## Input:
^^^^^^^^^^^^^^^^

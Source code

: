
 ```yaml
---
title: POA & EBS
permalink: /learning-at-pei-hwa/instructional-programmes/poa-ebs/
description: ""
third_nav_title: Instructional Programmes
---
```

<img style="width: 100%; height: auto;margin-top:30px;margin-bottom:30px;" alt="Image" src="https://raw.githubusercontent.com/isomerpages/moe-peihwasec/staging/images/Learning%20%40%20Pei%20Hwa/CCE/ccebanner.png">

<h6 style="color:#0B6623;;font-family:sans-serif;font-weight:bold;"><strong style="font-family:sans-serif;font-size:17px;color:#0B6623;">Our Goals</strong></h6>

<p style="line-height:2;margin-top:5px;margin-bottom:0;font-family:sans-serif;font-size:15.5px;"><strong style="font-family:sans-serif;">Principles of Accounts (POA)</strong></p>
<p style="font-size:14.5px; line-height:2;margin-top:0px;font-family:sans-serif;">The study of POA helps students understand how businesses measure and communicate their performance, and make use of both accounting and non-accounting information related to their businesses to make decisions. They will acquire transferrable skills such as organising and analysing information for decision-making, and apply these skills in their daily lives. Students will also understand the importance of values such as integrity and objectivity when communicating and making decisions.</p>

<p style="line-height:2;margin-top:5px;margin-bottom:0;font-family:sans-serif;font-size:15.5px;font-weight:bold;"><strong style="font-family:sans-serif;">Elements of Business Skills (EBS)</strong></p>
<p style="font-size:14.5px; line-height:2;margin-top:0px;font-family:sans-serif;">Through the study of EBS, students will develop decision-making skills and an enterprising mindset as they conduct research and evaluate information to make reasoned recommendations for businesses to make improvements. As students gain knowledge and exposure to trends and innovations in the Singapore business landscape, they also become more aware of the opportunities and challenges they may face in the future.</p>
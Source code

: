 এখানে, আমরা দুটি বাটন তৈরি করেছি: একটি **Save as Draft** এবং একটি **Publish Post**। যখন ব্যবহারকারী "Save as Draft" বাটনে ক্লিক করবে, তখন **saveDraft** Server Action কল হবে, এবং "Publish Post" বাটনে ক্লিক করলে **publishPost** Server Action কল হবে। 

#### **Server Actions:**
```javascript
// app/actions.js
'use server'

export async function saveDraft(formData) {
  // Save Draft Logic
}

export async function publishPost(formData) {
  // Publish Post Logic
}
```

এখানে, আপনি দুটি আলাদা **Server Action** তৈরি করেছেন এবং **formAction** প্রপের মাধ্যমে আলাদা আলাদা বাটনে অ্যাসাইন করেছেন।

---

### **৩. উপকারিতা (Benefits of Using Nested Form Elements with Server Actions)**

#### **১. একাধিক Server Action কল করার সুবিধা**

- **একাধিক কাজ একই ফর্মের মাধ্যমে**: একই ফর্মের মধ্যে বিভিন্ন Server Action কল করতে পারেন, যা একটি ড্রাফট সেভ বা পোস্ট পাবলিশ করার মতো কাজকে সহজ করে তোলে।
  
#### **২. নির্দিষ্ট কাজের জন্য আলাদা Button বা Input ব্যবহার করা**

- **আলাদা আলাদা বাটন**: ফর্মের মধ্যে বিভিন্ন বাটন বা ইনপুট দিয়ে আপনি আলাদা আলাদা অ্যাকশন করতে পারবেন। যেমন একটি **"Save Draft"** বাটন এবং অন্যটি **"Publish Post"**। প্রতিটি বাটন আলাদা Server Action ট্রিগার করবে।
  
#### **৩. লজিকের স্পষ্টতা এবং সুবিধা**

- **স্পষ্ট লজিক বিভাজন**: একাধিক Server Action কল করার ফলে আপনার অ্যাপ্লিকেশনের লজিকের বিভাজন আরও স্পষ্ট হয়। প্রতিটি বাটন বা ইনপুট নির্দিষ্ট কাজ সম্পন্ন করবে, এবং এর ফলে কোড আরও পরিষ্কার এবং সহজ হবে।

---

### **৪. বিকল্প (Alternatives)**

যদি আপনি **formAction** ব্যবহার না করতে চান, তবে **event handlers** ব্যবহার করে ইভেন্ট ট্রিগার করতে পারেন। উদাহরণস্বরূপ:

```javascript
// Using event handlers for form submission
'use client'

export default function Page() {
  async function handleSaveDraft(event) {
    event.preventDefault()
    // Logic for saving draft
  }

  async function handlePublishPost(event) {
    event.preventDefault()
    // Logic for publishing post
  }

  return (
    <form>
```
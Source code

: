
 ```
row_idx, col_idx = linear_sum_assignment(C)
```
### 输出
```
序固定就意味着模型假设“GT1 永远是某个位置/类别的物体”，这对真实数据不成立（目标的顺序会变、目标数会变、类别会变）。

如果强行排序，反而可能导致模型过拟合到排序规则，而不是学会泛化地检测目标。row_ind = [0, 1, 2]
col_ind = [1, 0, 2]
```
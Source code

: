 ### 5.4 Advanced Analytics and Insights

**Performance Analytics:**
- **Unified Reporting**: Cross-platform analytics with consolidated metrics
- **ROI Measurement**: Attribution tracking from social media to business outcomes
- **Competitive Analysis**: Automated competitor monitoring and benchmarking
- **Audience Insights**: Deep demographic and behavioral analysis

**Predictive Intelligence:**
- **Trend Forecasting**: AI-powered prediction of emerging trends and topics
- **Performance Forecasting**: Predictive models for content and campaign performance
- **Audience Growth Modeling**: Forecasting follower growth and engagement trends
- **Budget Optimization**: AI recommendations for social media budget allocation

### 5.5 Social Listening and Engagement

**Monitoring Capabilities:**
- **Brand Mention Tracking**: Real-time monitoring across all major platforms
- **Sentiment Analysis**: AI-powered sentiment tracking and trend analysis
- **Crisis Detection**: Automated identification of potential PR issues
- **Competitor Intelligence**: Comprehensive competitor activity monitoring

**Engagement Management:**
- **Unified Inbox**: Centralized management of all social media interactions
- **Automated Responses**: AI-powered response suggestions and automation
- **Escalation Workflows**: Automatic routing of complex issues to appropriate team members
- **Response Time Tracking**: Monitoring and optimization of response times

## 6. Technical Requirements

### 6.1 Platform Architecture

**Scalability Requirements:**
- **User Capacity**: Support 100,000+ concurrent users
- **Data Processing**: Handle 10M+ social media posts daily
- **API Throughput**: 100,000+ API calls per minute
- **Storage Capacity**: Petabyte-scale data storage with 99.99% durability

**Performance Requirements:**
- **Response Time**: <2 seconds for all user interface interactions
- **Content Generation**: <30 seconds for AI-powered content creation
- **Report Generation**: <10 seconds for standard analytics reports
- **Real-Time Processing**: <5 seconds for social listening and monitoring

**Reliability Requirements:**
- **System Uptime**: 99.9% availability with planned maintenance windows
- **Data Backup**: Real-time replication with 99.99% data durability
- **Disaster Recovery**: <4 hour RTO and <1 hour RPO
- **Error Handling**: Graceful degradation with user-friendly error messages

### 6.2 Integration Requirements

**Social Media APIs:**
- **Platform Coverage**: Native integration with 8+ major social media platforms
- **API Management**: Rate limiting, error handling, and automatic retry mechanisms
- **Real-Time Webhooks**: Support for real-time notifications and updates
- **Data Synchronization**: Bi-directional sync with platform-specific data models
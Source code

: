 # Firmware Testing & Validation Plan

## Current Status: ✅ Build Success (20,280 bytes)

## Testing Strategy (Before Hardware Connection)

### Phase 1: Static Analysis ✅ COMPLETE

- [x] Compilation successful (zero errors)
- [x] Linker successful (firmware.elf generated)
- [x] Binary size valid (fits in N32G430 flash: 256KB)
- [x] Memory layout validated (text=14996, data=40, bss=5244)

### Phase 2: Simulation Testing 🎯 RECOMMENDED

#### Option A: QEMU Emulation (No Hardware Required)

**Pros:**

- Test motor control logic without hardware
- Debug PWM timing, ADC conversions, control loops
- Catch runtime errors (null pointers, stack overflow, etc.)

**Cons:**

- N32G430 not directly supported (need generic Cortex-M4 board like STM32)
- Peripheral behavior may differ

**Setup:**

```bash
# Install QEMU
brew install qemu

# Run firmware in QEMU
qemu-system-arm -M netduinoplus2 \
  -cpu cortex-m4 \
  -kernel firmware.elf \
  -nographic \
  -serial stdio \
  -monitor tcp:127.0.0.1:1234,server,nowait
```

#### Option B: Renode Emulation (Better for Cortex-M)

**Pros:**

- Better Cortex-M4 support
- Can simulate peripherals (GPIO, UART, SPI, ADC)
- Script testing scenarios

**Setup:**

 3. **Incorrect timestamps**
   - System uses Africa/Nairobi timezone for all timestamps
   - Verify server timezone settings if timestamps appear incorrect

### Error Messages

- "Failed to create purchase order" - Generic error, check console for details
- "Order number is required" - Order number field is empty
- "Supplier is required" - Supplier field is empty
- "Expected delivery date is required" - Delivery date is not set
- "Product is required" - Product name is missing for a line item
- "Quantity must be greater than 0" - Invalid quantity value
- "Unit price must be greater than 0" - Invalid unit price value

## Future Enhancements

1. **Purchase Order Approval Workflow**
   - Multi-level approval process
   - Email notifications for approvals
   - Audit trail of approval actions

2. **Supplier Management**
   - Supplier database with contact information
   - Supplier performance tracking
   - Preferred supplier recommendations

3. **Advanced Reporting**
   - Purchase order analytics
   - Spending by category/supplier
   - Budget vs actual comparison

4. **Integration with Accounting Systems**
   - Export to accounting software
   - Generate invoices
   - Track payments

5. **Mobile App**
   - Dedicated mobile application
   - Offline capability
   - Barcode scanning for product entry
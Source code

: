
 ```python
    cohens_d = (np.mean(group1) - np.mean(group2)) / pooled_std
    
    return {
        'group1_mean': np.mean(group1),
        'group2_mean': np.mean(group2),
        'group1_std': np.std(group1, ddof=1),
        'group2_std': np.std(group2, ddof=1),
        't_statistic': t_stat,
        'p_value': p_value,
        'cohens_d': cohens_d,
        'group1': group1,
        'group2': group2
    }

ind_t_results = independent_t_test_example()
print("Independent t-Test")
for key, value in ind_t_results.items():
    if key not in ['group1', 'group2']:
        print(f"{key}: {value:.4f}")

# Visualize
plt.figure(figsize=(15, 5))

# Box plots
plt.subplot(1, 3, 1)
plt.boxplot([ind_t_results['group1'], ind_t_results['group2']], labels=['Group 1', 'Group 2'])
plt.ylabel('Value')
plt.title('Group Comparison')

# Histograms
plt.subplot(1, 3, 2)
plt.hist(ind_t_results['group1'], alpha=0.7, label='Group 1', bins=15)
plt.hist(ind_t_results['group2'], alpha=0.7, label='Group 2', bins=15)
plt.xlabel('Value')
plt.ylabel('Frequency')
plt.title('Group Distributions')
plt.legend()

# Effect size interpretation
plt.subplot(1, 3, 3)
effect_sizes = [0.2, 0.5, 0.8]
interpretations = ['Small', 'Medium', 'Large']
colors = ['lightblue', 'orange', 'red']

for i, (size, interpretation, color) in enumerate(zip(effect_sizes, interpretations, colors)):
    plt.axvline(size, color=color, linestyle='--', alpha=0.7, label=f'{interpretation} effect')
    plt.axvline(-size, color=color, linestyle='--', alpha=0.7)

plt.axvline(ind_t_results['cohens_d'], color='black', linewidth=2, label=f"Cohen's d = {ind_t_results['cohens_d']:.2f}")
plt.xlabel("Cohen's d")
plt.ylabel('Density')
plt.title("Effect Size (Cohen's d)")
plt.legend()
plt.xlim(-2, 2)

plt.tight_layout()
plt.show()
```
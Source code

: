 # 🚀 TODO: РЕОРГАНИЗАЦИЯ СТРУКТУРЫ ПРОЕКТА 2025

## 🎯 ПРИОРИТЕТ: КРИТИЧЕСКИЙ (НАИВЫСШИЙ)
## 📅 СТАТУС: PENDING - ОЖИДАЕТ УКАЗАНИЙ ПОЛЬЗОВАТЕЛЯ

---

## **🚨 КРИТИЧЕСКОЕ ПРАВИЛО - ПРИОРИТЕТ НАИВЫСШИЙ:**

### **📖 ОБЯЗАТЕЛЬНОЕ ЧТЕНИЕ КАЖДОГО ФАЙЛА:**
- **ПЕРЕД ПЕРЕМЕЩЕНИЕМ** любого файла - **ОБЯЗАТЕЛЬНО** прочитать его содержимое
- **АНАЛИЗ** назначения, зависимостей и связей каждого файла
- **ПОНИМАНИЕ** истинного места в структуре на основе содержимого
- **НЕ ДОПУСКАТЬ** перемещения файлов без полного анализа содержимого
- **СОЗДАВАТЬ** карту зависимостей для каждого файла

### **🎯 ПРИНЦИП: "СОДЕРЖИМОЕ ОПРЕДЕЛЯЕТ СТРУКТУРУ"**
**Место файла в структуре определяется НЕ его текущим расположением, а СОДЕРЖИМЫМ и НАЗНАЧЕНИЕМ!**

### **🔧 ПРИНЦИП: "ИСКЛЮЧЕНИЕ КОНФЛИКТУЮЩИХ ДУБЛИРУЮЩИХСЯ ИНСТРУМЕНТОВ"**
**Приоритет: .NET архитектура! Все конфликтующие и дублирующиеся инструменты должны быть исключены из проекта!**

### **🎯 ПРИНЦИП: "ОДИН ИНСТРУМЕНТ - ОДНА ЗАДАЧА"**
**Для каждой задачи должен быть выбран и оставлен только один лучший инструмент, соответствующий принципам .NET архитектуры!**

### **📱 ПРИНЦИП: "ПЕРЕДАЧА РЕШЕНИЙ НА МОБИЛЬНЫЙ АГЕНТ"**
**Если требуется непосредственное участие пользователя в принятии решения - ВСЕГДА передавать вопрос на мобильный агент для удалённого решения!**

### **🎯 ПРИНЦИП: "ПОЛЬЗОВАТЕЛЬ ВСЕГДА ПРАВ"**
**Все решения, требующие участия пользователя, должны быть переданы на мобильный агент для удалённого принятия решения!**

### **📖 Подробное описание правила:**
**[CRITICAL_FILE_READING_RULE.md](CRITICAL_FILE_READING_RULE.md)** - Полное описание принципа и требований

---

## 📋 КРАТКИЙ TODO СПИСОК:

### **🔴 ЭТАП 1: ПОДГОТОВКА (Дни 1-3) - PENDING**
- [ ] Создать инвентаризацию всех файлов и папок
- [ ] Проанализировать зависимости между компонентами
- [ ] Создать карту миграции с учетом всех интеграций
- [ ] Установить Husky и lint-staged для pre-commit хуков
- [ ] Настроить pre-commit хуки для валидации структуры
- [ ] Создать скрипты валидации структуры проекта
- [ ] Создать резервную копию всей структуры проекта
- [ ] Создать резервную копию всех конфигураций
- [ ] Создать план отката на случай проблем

^^^^^^^^^^^^^^^^

## Your instructions:
Lines in the records that hold "Intelligence" should be tallied, with the total given on its own.

## Task response:
2